Once you reach the line that holds "- Publish directly" in the listing below, output it and every line after it through the line that holds "- Allow access", word for word.

_The data_
+===+

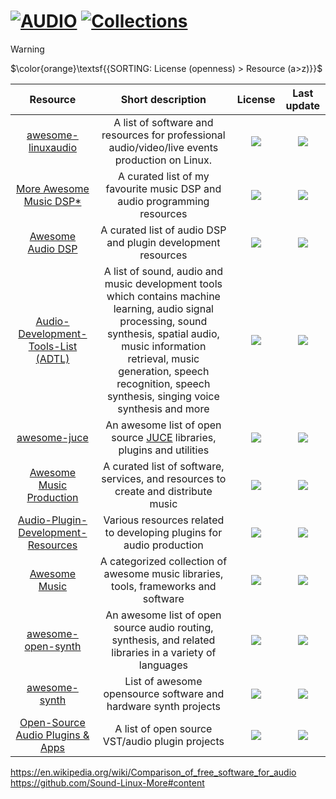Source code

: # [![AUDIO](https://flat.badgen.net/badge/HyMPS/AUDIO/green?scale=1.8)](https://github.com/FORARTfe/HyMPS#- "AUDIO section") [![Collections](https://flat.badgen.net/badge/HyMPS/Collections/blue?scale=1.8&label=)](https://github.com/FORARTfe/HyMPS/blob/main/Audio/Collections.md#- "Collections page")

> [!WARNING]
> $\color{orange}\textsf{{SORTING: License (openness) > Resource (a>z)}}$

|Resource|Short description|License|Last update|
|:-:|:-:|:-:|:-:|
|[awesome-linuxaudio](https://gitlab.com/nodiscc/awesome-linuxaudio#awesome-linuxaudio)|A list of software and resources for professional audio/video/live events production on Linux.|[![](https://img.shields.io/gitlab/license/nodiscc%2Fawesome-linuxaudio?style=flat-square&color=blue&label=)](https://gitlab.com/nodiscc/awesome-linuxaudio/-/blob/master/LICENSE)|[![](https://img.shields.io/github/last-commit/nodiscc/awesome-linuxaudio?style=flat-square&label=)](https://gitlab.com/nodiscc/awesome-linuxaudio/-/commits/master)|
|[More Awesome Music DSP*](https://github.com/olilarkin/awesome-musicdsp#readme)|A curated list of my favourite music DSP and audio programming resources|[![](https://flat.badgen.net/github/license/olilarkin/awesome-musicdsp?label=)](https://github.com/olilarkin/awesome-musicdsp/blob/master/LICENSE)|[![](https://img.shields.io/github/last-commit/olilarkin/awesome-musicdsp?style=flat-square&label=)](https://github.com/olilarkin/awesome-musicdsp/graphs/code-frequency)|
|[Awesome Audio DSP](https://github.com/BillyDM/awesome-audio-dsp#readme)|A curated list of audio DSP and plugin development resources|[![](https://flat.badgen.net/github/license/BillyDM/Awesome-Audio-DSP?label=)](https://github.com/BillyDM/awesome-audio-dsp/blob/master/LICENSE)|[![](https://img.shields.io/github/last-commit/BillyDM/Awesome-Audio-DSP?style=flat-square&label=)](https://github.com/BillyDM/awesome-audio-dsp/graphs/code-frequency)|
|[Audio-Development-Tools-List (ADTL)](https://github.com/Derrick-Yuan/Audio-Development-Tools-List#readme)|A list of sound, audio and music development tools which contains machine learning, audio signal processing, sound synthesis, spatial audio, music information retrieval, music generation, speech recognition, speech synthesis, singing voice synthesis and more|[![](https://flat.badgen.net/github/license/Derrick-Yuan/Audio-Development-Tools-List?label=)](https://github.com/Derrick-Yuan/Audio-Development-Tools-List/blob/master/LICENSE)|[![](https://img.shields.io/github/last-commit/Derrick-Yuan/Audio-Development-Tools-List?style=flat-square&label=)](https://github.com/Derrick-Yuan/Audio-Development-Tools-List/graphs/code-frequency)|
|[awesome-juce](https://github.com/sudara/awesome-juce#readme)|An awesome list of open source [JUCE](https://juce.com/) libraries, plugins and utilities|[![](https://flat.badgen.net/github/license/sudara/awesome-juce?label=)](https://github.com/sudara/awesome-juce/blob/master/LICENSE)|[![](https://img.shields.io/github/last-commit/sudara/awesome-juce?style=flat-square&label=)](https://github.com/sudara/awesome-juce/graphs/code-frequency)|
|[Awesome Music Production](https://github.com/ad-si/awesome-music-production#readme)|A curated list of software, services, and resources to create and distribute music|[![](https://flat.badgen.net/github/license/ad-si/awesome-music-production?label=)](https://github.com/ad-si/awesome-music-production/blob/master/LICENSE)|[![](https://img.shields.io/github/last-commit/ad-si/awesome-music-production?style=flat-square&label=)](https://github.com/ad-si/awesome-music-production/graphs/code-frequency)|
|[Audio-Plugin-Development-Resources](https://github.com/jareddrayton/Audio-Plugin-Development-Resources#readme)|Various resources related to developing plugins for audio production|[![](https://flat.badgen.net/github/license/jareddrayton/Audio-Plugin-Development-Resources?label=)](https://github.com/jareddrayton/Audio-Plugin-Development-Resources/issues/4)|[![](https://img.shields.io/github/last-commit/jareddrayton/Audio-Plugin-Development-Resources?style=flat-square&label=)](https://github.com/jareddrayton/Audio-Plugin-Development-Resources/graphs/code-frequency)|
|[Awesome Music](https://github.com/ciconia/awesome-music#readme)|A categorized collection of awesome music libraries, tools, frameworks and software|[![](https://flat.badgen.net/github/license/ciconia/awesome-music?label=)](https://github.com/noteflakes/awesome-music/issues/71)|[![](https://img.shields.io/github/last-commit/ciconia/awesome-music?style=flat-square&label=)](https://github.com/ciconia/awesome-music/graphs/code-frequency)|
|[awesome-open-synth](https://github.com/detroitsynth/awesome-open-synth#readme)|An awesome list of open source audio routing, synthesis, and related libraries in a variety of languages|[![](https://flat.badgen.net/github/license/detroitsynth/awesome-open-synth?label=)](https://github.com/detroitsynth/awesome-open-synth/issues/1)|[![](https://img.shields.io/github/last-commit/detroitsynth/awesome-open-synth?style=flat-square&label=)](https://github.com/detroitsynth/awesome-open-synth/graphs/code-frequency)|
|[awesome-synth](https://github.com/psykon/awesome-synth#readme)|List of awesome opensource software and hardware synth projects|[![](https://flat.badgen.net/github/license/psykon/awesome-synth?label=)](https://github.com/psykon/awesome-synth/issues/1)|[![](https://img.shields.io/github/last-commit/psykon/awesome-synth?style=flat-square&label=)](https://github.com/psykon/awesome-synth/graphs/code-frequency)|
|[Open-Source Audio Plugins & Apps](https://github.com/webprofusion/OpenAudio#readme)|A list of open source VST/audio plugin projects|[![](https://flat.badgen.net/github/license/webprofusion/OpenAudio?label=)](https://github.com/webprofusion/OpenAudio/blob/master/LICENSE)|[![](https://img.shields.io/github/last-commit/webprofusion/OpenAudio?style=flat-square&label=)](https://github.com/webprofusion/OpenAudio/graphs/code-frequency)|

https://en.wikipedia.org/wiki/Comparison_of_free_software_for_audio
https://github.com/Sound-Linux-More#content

+===+

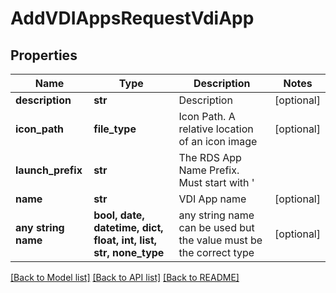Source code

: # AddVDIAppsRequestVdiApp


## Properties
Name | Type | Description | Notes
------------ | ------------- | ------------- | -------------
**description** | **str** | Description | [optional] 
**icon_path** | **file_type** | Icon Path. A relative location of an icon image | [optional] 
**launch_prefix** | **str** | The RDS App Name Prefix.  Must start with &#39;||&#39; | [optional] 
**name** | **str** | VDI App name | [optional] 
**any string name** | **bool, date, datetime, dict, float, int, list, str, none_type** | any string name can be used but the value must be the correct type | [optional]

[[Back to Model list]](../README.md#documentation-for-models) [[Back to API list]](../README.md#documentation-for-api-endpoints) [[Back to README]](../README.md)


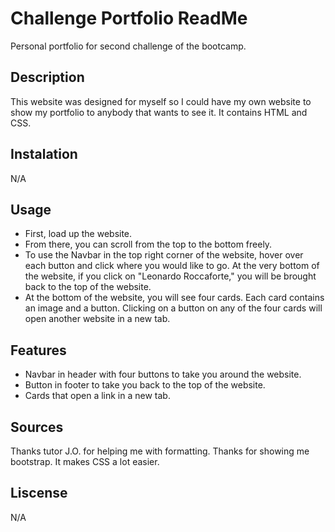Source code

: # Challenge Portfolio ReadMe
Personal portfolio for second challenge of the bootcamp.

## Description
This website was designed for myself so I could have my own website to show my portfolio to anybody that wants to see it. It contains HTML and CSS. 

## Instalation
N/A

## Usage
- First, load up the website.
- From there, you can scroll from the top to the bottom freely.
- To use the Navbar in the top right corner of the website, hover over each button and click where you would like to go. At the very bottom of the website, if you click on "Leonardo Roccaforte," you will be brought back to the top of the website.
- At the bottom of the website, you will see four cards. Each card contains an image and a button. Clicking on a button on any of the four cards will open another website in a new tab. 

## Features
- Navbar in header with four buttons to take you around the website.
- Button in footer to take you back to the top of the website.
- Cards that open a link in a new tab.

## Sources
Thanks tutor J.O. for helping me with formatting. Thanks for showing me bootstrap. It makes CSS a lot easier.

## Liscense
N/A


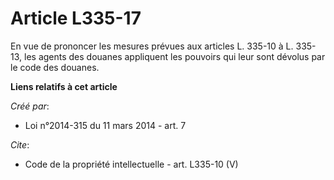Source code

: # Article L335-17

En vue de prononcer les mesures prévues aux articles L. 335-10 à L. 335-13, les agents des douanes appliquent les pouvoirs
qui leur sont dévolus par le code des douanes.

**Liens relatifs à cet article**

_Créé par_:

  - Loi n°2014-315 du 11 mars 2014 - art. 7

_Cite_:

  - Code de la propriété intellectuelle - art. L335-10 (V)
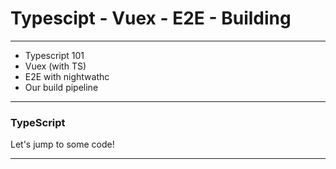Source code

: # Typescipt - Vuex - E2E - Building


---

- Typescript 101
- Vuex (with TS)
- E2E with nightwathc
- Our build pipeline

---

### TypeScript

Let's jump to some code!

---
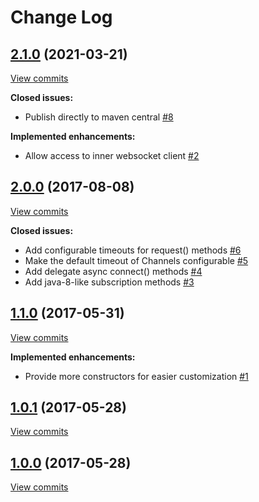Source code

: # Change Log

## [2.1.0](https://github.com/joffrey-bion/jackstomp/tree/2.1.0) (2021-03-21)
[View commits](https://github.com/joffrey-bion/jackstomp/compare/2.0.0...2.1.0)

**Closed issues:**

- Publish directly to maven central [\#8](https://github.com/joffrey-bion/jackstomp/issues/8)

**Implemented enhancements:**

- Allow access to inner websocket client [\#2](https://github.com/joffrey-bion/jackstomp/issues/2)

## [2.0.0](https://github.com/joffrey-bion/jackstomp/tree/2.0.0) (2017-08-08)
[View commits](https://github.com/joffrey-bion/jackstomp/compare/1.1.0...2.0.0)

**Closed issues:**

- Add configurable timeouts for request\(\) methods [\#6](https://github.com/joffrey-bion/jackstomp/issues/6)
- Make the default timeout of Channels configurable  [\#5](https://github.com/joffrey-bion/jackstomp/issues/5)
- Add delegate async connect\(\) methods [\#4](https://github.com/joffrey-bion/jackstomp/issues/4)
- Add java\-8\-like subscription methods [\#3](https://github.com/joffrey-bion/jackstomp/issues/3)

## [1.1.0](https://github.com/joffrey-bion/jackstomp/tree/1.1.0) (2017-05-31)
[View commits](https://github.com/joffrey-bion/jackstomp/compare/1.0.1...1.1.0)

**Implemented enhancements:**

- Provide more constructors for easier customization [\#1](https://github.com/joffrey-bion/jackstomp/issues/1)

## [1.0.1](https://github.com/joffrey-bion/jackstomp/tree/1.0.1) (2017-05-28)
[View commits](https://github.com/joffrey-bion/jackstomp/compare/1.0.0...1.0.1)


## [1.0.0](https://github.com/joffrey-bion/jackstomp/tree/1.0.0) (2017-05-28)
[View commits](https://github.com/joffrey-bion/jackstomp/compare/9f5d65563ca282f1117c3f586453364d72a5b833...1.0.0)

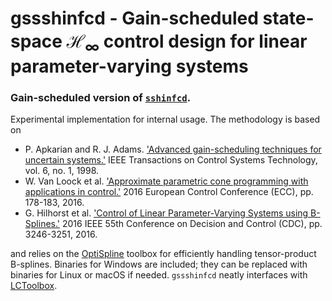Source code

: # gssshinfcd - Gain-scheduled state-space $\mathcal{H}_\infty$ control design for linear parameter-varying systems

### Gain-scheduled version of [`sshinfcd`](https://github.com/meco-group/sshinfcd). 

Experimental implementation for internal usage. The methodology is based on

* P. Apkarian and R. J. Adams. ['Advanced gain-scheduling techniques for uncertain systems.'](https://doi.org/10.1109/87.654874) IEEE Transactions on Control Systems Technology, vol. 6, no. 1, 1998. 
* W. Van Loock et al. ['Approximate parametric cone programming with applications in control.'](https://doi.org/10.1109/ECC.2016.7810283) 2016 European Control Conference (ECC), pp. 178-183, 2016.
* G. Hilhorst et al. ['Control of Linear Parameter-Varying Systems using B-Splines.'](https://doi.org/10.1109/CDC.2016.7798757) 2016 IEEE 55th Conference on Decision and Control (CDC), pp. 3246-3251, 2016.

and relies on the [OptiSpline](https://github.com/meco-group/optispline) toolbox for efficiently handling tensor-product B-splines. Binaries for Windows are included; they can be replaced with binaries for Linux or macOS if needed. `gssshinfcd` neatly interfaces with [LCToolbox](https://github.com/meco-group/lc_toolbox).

+===+

_Task solution_
- Publish directly to maven central [\#8](https://github.com/joffrey-bion/jackstomp/issues/8)

**Implemented enhancements:**

- Allow access to inner websocket client [\#2](https://github.com/joffrey-bion/jackstomp/issues/2)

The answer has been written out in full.